Task details ::
Retype, exactly as they appear below, the lines between the line holding "the tricks other" and the line holding "shell (one day, one", both ends included.

Data supplied ::
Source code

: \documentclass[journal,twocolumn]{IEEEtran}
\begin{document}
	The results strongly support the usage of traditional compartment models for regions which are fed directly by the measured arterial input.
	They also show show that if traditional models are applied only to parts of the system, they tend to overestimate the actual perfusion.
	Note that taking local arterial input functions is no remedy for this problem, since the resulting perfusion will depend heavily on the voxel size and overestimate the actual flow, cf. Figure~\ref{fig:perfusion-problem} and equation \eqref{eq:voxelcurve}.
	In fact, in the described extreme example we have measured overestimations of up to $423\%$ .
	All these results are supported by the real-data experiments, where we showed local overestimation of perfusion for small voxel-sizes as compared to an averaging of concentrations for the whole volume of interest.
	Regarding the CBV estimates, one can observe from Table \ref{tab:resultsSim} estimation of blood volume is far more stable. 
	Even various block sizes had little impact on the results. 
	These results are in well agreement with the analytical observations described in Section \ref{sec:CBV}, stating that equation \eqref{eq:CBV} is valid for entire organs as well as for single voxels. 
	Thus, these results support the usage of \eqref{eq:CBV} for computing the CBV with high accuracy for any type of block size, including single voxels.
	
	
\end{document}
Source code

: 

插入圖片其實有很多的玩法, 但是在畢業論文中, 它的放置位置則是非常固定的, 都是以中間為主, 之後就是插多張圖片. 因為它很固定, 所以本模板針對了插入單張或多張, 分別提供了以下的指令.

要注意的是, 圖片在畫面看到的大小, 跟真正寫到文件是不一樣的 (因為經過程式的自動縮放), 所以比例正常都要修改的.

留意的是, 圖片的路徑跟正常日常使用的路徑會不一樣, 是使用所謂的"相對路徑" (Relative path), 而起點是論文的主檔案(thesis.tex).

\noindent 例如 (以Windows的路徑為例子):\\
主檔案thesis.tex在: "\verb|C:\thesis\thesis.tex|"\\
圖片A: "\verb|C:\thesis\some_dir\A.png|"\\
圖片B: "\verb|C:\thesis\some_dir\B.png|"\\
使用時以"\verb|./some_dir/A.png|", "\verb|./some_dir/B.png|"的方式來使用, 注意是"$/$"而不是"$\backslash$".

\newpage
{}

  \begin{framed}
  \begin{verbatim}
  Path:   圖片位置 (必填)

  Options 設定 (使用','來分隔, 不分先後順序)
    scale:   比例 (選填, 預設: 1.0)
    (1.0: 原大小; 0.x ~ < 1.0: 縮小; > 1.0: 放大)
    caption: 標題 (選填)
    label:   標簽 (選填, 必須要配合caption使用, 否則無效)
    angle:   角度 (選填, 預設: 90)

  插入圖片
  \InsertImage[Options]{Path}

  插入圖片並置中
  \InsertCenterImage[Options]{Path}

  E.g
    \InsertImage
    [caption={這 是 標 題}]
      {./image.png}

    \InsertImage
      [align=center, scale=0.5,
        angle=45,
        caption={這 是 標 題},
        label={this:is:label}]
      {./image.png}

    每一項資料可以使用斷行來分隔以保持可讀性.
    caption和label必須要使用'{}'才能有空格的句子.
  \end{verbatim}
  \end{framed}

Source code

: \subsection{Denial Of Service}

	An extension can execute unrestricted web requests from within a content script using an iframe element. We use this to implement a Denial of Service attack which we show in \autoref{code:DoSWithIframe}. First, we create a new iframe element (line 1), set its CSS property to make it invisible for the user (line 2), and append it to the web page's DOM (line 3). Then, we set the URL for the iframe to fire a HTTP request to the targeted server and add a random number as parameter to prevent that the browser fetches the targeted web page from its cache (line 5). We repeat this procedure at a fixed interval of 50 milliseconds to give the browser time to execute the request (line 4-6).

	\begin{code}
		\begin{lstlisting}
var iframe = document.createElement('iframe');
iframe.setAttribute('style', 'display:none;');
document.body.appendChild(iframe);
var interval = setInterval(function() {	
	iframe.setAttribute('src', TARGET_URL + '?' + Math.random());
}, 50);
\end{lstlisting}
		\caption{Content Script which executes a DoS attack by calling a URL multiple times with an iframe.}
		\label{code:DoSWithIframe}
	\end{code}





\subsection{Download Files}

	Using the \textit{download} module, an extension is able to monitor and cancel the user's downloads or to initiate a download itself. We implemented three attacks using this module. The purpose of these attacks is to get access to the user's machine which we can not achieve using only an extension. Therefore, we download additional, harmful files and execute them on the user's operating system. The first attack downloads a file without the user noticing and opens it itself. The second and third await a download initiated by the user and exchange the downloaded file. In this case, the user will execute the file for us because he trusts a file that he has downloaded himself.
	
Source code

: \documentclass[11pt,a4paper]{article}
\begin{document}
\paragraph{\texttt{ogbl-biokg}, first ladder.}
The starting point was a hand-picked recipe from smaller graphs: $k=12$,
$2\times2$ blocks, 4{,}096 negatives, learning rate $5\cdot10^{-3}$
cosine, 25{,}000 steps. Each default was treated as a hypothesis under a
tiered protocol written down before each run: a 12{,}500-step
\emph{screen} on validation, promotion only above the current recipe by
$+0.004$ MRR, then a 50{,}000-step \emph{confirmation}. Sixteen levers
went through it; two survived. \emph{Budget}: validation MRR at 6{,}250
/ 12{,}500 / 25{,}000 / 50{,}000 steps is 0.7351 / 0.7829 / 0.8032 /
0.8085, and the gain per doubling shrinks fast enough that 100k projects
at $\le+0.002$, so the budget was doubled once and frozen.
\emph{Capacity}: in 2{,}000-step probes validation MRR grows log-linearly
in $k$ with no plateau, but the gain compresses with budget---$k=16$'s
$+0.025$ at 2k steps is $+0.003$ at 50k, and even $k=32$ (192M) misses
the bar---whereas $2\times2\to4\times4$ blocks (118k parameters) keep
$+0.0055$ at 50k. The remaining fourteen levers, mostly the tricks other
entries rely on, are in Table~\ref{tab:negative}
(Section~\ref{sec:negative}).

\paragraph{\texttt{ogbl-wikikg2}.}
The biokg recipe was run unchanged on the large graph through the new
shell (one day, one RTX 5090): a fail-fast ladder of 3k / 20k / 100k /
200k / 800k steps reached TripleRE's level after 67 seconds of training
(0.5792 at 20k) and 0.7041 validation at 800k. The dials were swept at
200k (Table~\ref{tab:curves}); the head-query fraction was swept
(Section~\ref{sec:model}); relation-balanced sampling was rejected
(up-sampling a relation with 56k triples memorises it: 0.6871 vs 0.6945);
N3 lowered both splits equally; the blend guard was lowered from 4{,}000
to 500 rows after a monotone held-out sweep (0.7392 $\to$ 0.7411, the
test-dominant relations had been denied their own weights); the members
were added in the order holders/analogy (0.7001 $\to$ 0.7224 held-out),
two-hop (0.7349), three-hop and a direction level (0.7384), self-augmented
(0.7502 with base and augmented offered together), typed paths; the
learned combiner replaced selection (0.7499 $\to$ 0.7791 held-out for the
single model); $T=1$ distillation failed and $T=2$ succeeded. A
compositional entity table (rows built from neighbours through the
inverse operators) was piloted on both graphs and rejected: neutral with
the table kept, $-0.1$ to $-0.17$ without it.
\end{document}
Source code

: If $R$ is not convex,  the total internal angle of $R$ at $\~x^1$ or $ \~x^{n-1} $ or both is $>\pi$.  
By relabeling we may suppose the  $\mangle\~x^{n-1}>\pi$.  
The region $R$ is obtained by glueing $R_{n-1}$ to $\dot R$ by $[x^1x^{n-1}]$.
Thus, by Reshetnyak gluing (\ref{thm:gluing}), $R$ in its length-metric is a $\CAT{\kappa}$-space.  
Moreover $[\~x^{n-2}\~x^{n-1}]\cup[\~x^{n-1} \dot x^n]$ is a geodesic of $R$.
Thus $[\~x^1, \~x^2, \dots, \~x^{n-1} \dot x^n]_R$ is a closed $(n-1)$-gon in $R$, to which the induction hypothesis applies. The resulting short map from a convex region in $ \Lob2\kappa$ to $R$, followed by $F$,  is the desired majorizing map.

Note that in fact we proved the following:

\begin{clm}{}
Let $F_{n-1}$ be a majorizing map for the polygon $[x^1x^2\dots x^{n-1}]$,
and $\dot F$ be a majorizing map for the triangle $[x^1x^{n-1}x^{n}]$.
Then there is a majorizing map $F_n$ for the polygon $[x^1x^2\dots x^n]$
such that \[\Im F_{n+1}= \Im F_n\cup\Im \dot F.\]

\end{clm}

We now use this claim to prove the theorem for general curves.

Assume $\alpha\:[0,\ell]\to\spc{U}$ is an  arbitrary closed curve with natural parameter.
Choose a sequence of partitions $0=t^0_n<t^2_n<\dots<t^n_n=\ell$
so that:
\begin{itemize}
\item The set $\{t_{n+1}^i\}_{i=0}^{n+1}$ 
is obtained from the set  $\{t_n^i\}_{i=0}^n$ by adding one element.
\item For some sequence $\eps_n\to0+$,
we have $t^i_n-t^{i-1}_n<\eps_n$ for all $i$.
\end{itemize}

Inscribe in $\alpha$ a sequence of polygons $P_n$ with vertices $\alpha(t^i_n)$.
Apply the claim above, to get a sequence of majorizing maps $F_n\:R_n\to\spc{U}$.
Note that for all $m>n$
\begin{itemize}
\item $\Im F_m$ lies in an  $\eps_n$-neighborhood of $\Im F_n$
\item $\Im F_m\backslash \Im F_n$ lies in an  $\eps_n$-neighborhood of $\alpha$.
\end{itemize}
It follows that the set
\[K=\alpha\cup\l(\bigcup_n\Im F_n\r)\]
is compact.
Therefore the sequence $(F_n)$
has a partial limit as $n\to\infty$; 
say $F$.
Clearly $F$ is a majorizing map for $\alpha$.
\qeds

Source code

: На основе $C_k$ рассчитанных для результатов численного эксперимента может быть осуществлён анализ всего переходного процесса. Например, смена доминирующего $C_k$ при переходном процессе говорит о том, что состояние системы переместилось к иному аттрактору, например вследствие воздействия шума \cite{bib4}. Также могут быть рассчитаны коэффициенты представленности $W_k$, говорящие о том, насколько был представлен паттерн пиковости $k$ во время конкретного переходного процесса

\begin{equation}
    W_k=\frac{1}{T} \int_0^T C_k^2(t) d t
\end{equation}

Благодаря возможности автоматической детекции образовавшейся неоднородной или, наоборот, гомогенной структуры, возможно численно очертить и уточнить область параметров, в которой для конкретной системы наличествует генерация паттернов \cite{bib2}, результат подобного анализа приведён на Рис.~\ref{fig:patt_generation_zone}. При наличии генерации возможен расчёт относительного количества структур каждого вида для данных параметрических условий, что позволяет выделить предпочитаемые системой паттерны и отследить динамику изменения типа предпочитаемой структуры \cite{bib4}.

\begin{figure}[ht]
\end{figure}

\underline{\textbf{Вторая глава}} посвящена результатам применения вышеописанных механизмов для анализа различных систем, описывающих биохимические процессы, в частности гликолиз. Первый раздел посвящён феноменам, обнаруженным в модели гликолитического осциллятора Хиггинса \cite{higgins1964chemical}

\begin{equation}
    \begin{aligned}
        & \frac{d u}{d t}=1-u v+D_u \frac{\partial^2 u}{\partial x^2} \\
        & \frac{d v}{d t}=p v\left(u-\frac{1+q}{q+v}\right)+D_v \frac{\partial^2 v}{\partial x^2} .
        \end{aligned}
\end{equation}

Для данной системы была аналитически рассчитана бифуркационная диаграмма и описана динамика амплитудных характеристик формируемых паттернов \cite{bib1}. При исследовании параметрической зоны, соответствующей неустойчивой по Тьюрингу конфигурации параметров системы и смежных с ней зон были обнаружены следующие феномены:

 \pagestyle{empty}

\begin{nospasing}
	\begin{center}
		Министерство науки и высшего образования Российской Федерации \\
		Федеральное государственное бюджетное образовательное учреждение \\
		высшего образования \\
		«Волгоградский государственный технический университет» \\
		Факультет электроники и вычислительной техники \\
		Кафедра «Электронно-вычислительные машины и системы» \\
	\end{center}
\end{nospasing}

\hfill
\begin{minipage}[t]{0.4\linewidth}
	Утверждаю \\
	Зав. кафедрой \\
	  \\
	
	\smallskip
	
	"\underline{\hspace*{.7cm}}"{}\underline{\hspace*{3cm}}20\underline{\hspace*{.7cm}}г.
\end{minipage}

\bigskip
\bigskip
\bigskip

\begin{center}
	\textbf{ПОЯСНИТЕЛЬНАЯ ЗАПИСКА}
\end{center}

Task response ::
$+0.0055$ at 50k. The remaining fourteen levers, mostly the tricks other
entries rely on, are in Table~\ref{tab:negative}
(Section~\ref{sec:negative}).

\paragraph{\texttt{ogbl-wikikg2}.}
The biokg recipe was run unchanged on the large graph through the new
shell (one day, one RTX 5090): a fail-fast ladder of 3k / 20k / 100k /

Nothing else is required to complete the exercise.